Over the last 12 months, shares of CVR have enjoyed a significant rise of more than 120%. HollyFrontier and Valero also joined the rise, with 63.5% and a 65% increases, respectively. The significant increase in shale oil production and the WTI/Brent spread has helped to fuel the refiners’ boom. In addition, the low natural gas price has been also beneficial to the nitrogen fertilizer business of CVR. Among the three, HollyFrontier seems to be the cheapest, with only 2.84x EV/EBITDA. Valero and CVR had similar EV multiples of 4.57x and 4.79x, respectively.
CVR had quite a decent balance sheet. As of September 2012, it had $1.485 billion in total stockholders’ equity, $988 million in cash, and no long-term debt. In addition, it also booked more than $400 million in deferred tax liabilities, which could be considered an interest-free loan from the government.
The third biggest position in Icahn’s portfolio is Forest Laboratories (NYSE: FRX). As of September 2012, Icahn owned more than 30.6 million shares in the company, accounting for 9.8% of his portfolio. Forest is the manufacturer of branded ethical drugs, which require prescriptions of physicians. The majority of its sales derived from the Central Nervous System franchise, accounting for 84% of the total net sales. The central nervous system franchise comprised several brands, including Lexapro, Namenda, Celexa, Savella and Viibryd. However, what might worry investors is a high level of customer concentration. In fiscal 2012, McKesson Drug accounted for 36% of the total net sales, Cardinal Health represented 30%, and AmerisourceBergen took around 20% of the total net revenue.

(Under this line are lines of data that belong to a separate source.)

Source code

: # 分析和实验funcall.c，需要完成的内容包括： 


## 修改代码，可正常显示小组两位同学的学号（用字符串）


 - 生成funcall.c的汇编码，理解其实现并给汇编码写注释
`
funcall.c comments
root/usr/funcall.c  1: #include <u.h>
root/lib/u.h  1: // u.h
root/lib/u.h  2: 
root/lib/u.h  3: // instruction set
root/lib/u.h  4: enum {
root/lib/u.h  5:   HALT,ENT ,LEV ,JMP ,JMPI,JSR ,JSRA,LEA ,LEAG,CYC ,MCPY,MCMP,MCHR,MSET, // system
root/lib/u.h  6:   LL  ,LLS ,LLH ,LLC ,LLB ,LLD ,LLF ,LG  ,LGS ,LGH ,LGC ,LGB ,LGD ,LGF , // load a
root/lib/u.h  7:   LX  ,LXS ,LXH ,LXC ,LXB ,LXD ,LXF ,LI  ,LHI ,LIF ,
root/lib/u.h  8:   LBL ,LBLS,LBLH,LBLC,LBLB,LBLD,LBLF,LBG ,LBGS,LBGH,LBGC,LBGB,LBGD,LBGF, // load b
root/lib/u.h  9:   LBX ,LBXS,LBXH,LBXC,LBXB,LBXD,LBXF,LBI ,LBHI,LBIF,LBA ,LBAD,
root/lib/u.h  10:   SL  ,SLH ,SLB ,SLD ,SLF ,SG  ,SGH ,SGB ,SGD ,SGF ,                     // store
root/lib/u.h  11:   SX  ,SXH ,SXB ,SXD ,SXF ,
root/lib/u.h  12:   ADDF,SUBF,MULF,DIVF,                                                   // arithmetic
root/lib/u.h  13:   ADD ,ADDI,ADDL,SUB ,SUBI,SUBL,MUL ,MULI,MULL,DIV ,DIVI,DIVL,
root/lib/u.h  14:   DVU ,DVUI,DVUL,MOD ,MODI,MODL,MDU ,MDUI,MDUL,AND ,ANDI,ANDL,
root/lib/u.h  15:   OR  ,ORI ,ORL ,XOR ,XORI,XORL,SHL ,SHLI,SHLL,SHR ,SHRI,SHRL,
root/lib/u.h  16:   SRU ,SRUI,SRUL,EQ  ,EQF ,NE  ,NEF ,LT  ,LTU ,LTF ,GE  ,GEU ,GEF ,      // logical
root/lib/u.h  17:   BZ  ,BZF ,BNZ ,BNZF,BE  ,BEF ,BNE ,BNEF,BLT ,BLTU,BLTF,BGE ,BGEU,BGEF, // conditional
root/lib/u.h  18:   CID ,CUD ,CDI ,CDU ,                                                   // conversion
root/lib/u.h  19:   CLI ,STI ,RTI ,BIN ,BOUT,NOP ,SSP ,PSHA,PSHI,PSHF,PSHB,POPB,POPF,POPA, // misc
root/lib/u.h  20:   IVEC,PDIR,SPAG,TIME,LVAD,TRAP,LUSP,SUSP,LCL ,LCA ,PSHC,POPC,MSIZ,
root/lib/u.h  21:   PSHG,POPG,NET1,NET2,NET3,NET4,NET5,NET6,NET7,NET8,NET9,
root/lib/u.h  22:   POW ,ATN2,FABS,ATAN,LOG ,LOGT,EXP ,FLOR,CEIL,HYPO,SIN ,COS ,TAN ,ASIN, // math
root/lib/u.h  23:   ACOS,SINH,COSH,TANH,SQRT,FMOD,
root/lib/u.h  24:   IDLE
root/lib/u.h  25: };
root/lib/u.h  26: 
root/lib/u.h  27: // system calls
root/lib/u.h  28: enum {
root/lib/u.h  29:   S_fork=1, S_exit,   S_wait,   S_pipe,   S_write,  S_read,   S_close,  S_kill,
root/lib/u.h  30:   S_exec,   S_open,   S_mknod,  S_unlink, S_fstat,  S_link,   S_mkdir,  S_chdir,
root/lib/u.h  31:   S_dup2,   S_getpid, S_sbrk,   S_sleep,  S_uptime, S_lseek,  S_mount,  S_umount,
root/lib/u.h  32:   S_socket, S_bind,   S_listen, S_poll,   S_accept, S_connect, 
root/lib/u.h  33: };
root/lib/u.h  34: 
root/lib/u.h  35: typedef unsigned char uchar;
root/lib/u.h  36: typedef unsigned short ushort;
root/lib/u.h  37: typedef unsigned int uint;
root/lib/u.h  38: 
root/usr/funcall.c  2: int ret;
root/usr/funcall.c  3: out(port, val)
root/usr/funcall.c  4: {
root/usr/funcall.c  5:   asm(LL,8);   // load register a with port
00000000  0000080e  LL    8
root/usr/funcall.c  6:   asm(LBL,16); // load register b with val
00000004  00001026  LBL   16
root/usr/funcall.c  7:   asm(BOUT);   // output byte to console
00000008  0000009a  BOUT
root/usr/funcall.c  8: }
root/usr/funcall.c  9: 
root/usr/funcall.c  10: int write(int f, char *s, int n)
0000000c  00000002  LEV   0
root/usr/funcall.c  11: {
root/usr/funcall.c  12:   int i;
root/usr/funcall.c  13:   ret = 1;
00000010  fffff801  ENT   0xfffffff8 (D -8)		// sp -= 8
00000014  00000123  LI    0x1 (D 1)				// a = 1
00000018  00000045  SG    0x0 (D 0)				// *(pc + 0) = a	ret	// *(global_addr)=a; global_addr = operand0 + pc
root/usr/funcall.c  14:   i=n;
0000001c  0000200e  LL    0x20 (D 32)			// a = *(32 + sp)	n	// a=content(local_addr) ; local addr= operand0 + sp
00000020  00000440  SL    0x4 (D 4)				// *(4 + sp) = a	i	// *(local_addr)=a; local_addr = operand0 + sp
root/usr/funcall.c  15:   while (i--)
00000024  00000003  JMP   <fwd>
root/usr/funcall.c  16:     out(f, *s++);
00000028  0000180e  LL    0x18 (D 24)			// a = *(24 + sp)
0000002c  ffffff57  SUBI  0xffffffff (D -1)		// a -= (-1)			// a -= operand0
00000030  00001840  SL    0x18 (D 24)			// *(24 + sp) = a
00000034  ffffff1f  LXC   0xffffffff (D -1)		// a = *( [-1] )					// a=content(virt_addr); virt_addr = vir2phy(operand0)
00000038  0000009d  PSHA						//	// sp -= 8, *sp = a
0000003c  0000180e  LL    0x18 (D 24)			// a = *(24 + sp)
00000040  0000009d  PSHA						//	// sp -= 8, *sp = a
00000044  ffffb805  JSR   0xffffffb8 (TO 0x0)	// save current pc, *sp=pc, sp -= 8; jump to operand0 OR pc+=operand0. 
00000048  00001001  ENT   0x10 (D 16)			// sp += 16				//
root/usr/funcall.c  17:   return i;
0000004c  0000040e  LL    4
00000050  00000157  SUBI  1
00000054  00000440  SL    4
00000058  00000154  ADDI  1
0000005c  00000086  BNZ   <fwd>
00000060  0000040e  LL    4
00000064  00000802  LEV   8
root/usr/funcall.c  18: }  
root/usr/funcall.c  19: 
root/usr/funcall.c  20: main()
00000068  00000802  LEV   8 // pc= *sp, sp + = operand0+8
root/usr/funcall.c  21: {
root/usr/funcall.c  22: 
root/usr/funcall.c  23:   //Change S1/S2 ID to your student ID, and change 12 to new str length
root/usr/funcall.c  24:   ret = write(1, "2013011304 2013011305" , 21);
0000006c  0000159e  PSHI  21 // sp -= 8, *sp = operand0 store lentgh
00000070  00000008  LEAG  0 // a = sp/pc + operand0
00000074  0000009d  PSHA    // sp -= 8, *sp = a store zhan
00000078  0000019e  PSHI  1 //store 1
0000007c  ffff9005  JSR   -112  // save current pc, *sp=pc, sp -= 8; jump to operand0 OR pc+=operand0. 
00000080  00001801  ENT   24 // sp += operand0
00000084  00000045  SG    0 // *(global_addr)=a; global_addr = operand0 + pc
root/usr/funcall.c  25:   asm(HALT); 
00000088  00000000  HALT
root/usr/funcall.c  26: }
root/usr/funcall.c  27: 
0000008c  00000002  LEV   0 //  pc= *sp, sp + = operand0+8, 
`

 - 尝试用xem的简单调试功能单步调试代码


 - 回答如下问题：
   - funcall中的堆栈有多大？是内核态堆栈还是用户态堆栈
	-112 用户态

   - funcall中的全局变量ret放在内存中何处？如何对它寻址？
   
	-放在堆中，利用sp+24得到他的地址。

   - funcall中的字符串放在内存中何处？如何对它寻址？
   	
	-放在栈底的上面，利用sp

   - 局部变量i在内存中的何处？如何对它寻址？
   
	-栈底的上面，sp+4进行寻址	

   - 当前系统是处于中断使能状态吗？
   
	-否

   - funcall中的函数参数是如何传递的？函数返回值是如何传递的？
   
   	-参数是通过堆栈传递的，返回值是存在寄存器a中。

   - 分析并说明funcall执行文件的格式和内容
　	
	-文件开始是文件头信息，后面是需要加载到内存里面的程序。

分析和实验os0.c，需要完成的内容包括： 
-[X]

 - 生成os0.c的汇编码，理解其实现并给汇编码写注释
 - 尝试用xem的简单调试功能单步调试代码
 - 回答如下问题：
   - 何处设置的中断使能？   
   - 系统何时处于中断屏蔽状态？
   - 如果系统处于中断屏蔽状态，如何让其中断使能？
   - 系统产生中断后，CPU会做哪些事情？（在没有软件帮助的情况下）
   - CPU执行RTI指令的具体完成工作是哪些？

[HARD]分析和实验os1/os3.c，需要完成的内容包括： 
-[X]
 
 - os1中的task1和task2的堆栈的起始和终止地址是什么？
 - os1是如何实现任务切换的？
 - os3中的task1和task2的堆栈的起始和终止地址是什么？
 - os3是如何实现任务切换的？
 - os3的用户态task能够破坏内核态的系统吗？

One of its top selling products, Lexapro, has already expired, which has driven fierce competition from generic competitors. However, Forest’s R&D seemed to work quite efficiently. In the past 5 years, Forest has received seven NDA approvals in 6 FDA divisions, including Cardio, Neurology, Anti-infective and Allergy. What interests investors is Forest’s debt-free operation. As of September 2012, it had nearly $5.8 billion in total stockholders’ equity, more than $2.1 billion in cash, and no debt. It also had the deferred tax liabilities of $865 million. Currently, Forest is trading at $38.11 per share, near its 52-week high. The total market capitalization is $10.14 billion. The market is valuing the company at 10.17x EV/EBITDA.
Foolish Bottom Line
Personally, I think both companies are reaching its high price. The nice increase of CVR in 2012 was due to WTI/Brent spread and low natural gas price, and those factors could not continue forever. For Forest, I would rather wait to see its future improvement to fill the hole of Lexapro before initiating any position in this stock.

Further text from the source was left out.